Tokyo’s Meiji Jingu, or Meiji Shrine, is perhaps my favorite place in the city as it offers an escape from the rushed hustle and bustle. Located on the edge of the Shibuya district and only a stone’s throw away from Harajuku’s shopping district, it is one of Japan’s most popular sights.
Like most Shinto shrines the shrine is surrounded by nature making Meiji Shrine one of the rare ‘green’ places in the high-density city of Tokyo. It is this that makes Meiji Shrine special in its own unique way as it changes throughout the seasons while most of its surroundings do not.
A walk around the shrine and the surrounding Yoyogi Park in spring provides the inhabitants of Tokyo and its visitors a way to relax during a day off, while during the hot summer months the trees provide shade and keep the area cool. In autumn the trees’ leaves start changing, bathing the area in countless colors. If you are lucky (or unlucky), in winter, the open areas get covered in clear-white snow.
It was not until I was invited to watch a Kyudo (Japanese traditonal archery) competition that I came to know about the other buildings located within Yoyogi Park. Apart from the archery range there is also a budojo for the practice of martial arts, as well as a treasure museum. Althouh I myself never went in without an invitation I have heard that if you ask the people at the reception nicely you may be allowed to watch the practice for a bit. Nonetheless, when I visit Tokyo I always try to make a short walk around Meiji Shrine to see its ever-changing nature with my own eyes.
Meiji Shrine – History
Meiji Shrine was constructed after the death of Emperor Meiji in 1912 and completed late 1920. The shrine is dedicated to his and his wife’s divine souls; but does not contain their graves, as these are located in the ancient Imperial capital Kyoto. In this aspect Meiji Shrine is not a typical Shinto shrine, as it relates to Imperial veneration rather than gods such as Inari.

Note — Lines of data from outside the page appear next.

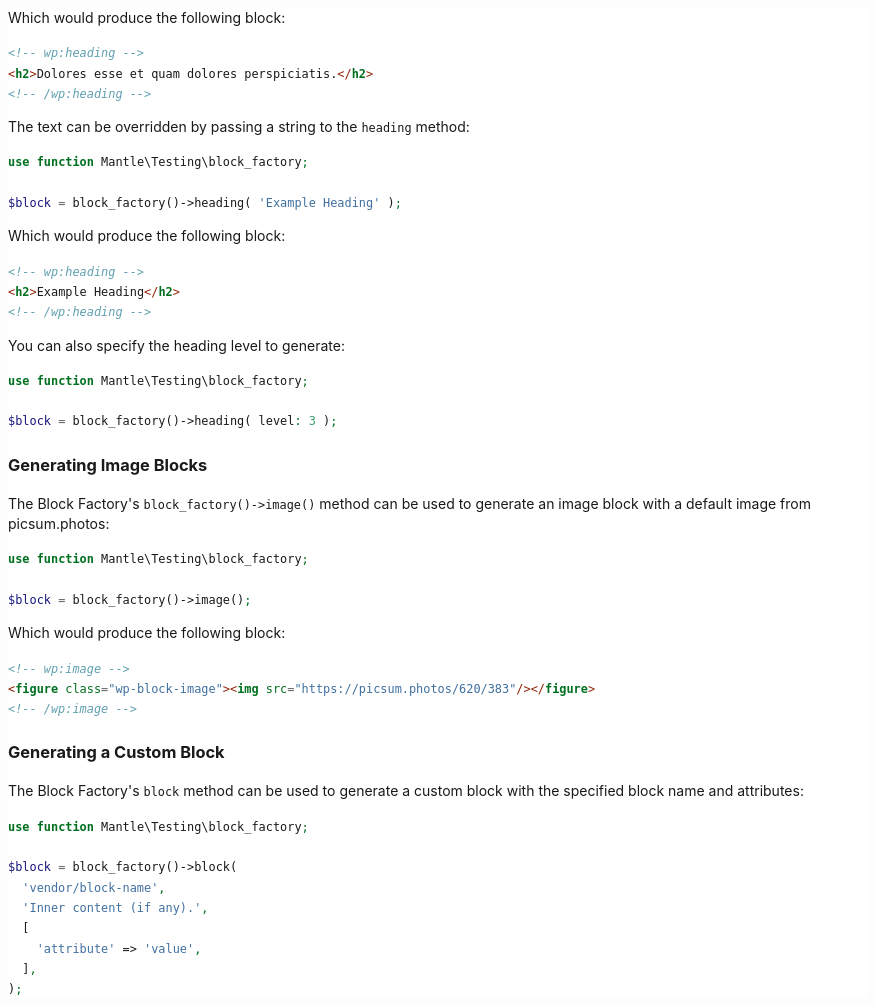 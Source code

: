 Which would produce the following block:

```html
<!-- wp:heading -->
<h2>Dolores esse et quam dolores perspiciatis.</h2>
<!-- /wp:heading -->
```

The text can be overridden by passing a string to the `heading` method:

```php
use function Mantle\Testing\block_factory;

$block = block_factory()->heading( 'Example Heading' );
```

Which would produce the following block:

```html
<!-- wp:heading -->
<h2>Example Heading</h2>
<!-- /wp:heading -->
```

You can also specify the heading level to generate:

```php
use function Mantle\Testing\block_factory;

$block = block_factory()->heading( level: 3 );
```

### Generating Image Blocks

The Block Factory's `block_factory()->image()` method can be used to generate an image block with
a default image from picsum.photos:

```php
use function Mantle\Testing\block_factory;

$block = block_factory()->image();
```

Which would produce the following block:

```html
<!-- wp:image -->
<figure class="wp-block-image"><img src="https://picsum.photos/620/383"/></figure>
<!-- /wp:image -->
```

### Generating a Custom Block

The Block Factory's `block` method can be used to generate a custom block
with the specified block name and attributes:

```php
use function Mantle\Testing\block_factory;

$block = block_factory()->block(
  'vendor/block-name',
  'Inner content (if any).',
  [
    'attribute' => 'value',
  ],
);
```
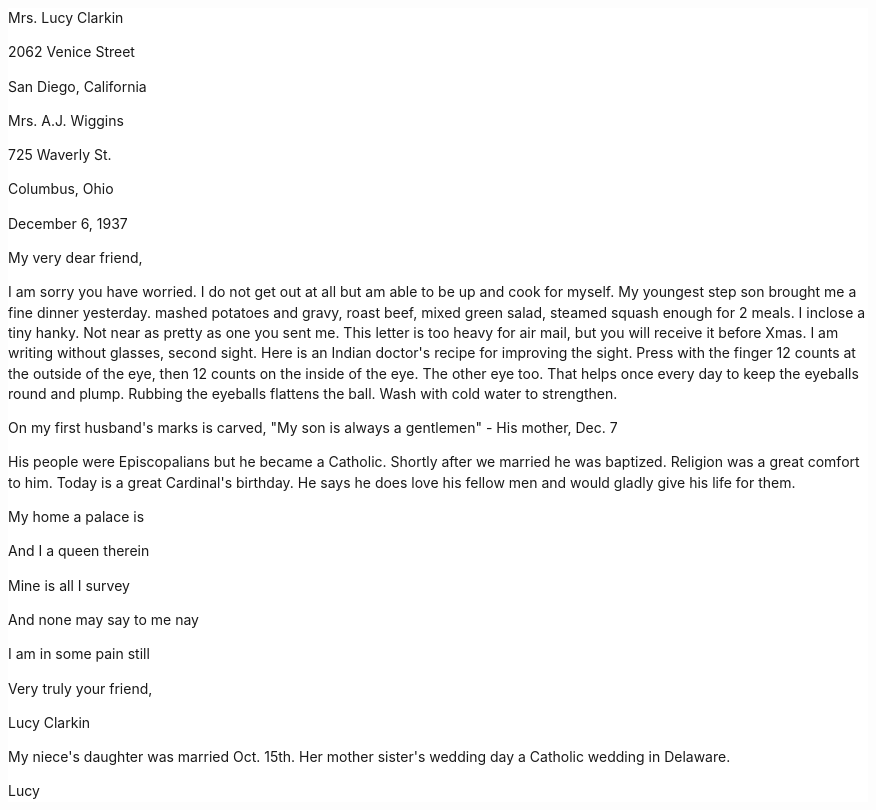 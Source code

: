 

Mrs. Lucy Clarkin

2062 Venice Street

San Diego, California



Mrs. A.J. Wiggins

725 Waverly St.

Columbus, Ohio



December 6, 1937



My very dear friend,

I am sorry you have worried. I do not get out at all but am able to be up and cook for myself. My youngest step son brought me a fine dinner yesterday. mashed potatoes and gravy, roast beef, mixed green salad, steamed squash enough for 2 meals. I inclose a tiny hanky. Not near as pretty as one you sent me. This letter is too heavy for air mail, but you will receive it before Xmas. I am writing without glasses, second sight. Here is an Indian doctor's recipe for improving the sight. Press with the finger 12 counts at the outside of the eye, then 12 counts on the inside of the eye. The other eye too. That helps once every day to keep the eyeballs round and plump. Rubbing the eyeballs flattens the ball. Wash with cold water to strengthen.

On my first husband's marks is carved, "My son is always a gentlemen" - His mother, Dec. 7

His people were Episcopalians but he became a Catholic. Shortly after we married he was baptized. Religion was a great comfort to him. Today is a great Cardinal's birthday. He says he does love his fellow men and would gladly give his life for them.

My home a palace is

And I a queen therein

Mine is all I survey

And none may say to me nay



I am in some pain still

Very truly your friend,



Lucy Clarkin

My niece's daughter was married Oct. 15th. Her mother sister's wedding day a Catholic wedding in Delaware.

Lucy</body></html> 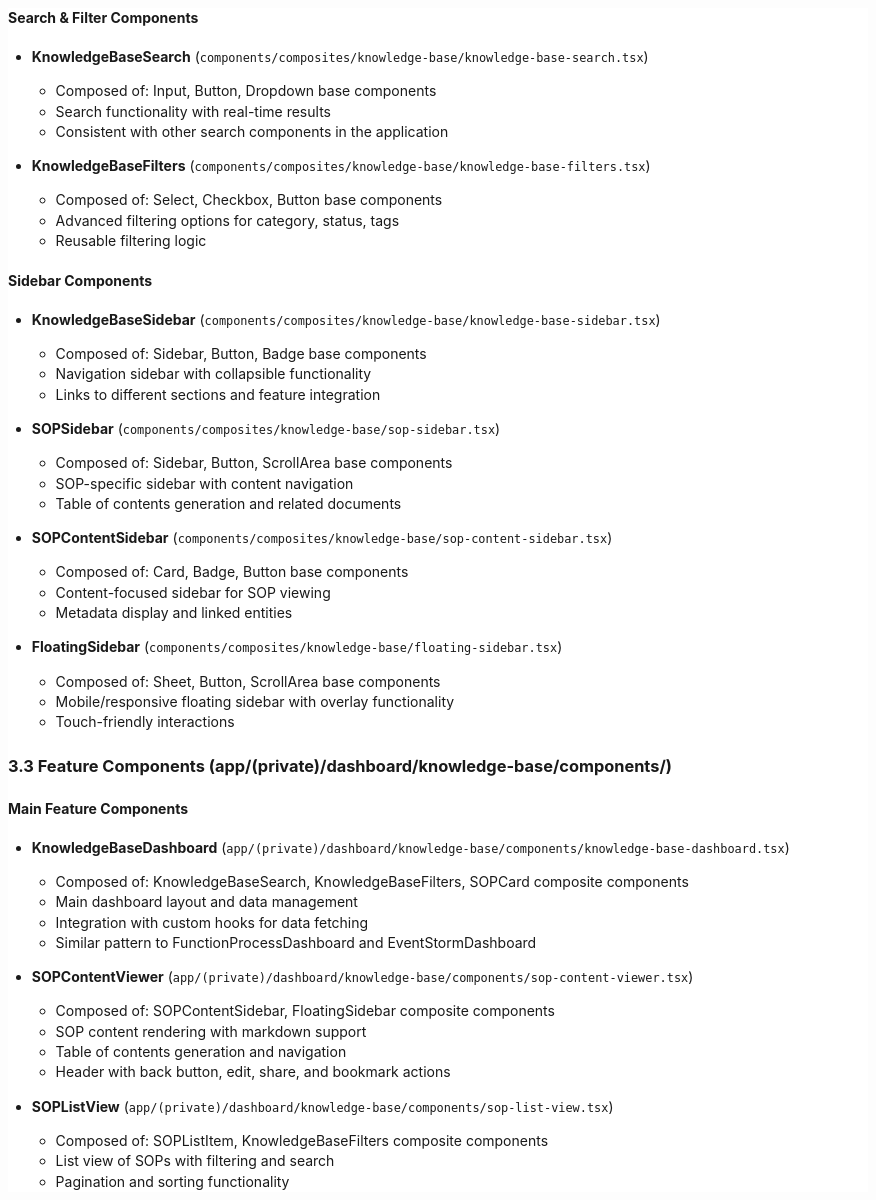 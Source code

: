 #### Search & Filter Components
- **KnowledgeBaseSearch** (`components/composites/knowledge-base/knowledge-base-search.tsx`)
  - Composed of: Input, Button, Dropdown base components
  - Search functionality with real-time results
  - Consistent with other search components in the application

- **KnowledgeBaseFilters** (`components/composites/knowledge-base/knowledge-base-filters.tsx`)
  - Composed of: Select, Checkbox, Button base components
  - Advanced filtering options for category, status, tags
  - Reusable filtering logic

#### Sidebar Components
- **KnowledgeBaseSidebar** (`components/composites/knowledge-base/knowledge-base-sidebar.tsx`)
  - Composed of: Sidebar, Button, Badge base components
  - Navigation sidebar with collapsible functionality
  - Links to different sections and feature integration

- **SOPSidebar** (`components/composites/knowledge-base/sop-sidebar.tsx`)
  - Composed of: Sidebar, Button, ScrollArea base components
  - SOP-specific sidebar with content navigation
  - Table of contents generation and related documents

- **SOPContentSidebar** (`components/composites/knowledge-base/sop-content-sidebar.tsx`)
  - Composed of: Card, Badge, Button base components
  - Content-focused sidebar for SOP viewing
  - Metadata display and linked entities

- **FloatingSidebar** (`components/composites/knowledge-base/floating-sidebar.tsx`)
  - Composed of: Sheet, Button, ScrollArea base components
  - Mobile/responsive floating sidebar with overlay functionality
  - Touch-friendly interactions

### 3.3 Feature Components (app/(private)/dashboard/knowledge-base/components/)

#### Main Feature Components
- **KnowledgeBaseDashboard** (`app/(private)/dashboard/knowledge-base/components/knowledge-base-dashboard.tsx`)
  - Composed of: KnowledgeBaseSearch, KnowledgeBaseFilters, SOPCard composite components
  - Main dashboard layout and data management
  - Integration with custom hooks for data fetching
  - Similar pattern to FunctionProcessDashboard and EventStormDashboard

- **SOPContentViewer** (`app/(private)/dashboard/knowledge-base/components/sop-content-viewer.tsx`)
  - Composed of: SOPContentSidebar, FloatingSidebar composite components
  - SOP content rendering with markdown support
  - Table of contents generation and navigation
  - Header with back button, edit, share, and bookmark actions

- **SOPListView** (`app/(private)/dashboard/knowledge-base/components/sop-list-view.tsx`)
  - Composed of: SOPListItem, KnowledgeBaseFilters composite components
  - List view of SOPs with filtering and search
  - Pagination and sorting functionality
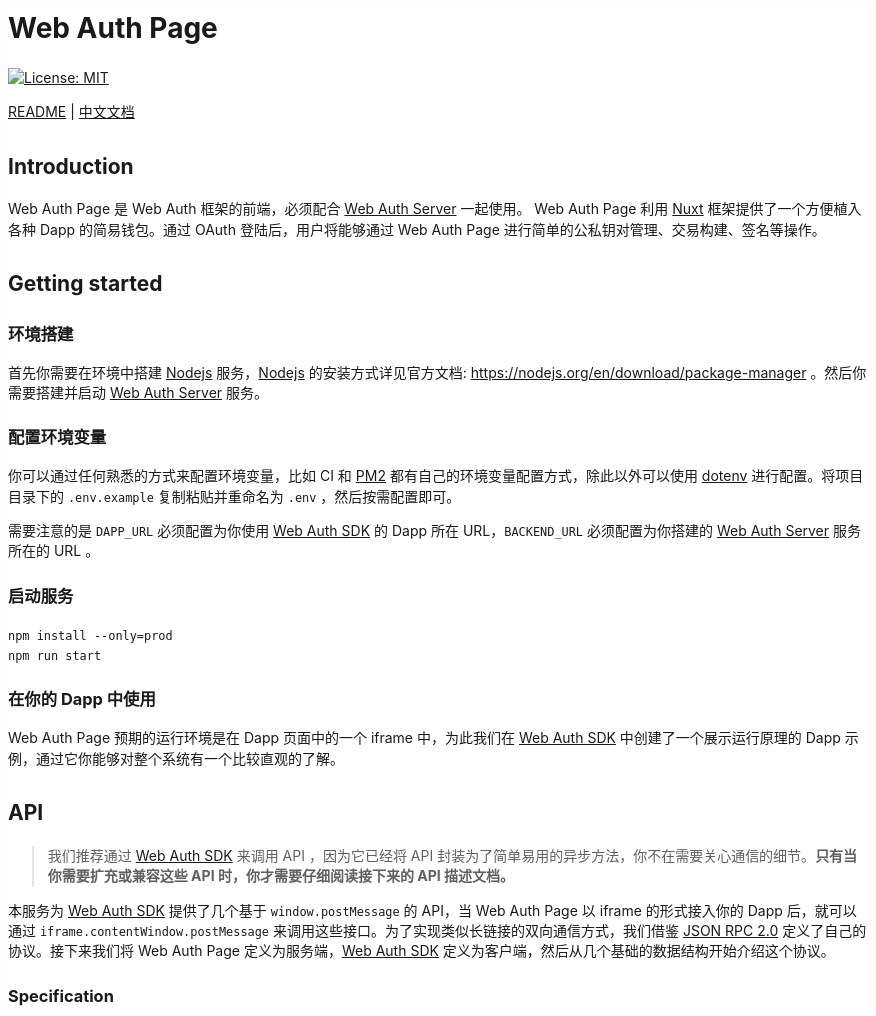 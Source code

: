 # Web Auth Page

[![License: MIT](https://img.shields.io/badge/License-MIT-green.svg)](https://opensource.org/licenses/MIT)

[README](README.md) | [中文文档](README.zh.md)


## Introduction

Web Auth Page 是 Web Auth 框架的前端，必须配合 [Web Auth Server] 一起使用。 Web Auth Page 利用 [Nuxt] 框架提供了一个方便植入各种 Dapp 的简易钱包。通过 OAuth 登陆后，用户将能够通过 Web Auth Page 进行简单的公私钥对管理、交易构建、签名等操作。


## Getting started

### 环境搭建

首先你需要在环境中搭建 [Nodejs] 服务，[Nodejs] 的安装方式详见官方文档: https://nodejs.org/en/download/package-manager 。然后你需要搭建并启动 [Web Auth Server] 服务。

### 配置环境变量

你可以通过任何熟悉的方式来配置环境变量，比如 CI 和 [PM2] 都有自己的环境变量配置方式，除此以外可以使用 [dotenv](https://github.com/motdotla/dotenv) 进行配置。将项目目录下的 `.env.example` 复制粘贴并重命名为 `.env` ，然后按需配置即可。

需要注意的是 `DAPP_URL` 必须配置为你使用 [Web Auth SDK] 的 Dapp 所在 URL，`BACKEND_URL` 必须配置为你搭建的 [Web Auth Server] 服务所在的 URL 。

### 启动服务

```shell
npm install --only=prod
npm run start
```

### 在你的 Dapp 中使用

Web Auth Page 预期的运行环境是在 Dapp 页面中的一个 iframe 中，为此我们在 [Web Auth SDK] 中创建了一个展示运行原理的 Dapp 示例，通过它你能够对整个系统有一个比较直观的了解。


## API

> 我们推荐通过 [Web Auth SDK] 来调用 API ，因为它已经将 API 封装为了简单易用的异步方法，你不在需要关心通信的细节。**只有当你需要扩充或兼容这些 API 时，你才需要仔细阅读接下来的 API 描述文档。**

本服务为 [Web Auth SDK] 提供了几个基于 `window.postMessage` 的 API，当 Web Auth Page 以 iframe 的形式接入你的 Dapp 后，就可以通过 `iframe.contentWindow.postMessage` 来调用这些接口。为了实现类似长链接的双向通信方式，我们借鉴 [JSON RPC 2.0](https://www.jsonrpc.org/specification) 定义了自己的协议。接下来我们将 Web Auth Page 定义为服务端，[Web Auth SDK] 定义为客户端，然后从几个基础的数据结构开始介绍这个协议。

### Specification


[Web Auth Server]: https://github.com/BlockABC/web_auth_server/
[Web Auth SDK]: https://github.com/BlockABC/web_auth_sdk/
[Nodejs]: https://nodejs.org/
[Nuxt]: https://nuxtjs.org/
[PM2]: https://pm2.keymetrics.io/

Emperor Meiji is most known now for the Meiji Revolution which took place under his reign. The Meiji Revolution was a wave of modernization that took place throughout Japan in the late 19th century, changing the country from a feudal to a modern state. During the early period of his reign and after the defeat of the Tokugawa Shogunate who had been ruling Japan in his name, Emperor Meiji also moved Japan’s capital from Kyoto to Tokyo. The Emperor’s reforms greatly changed the daily lives of the Japanese, and upon his death a petition was issued in the newly established Diet (the Japanese House of Parliament) to construct Meiji Shrine in Tokyo.
The shrine was mostly destroyed by the American fire and air bombings on Tokyo at the end of World War II. It was not reconstructed until 1958, after public fundraising allowed. Today, Meiji Jingu stands as one of the most beautiful and important shrines in Japan and receives thousands of visitors each year.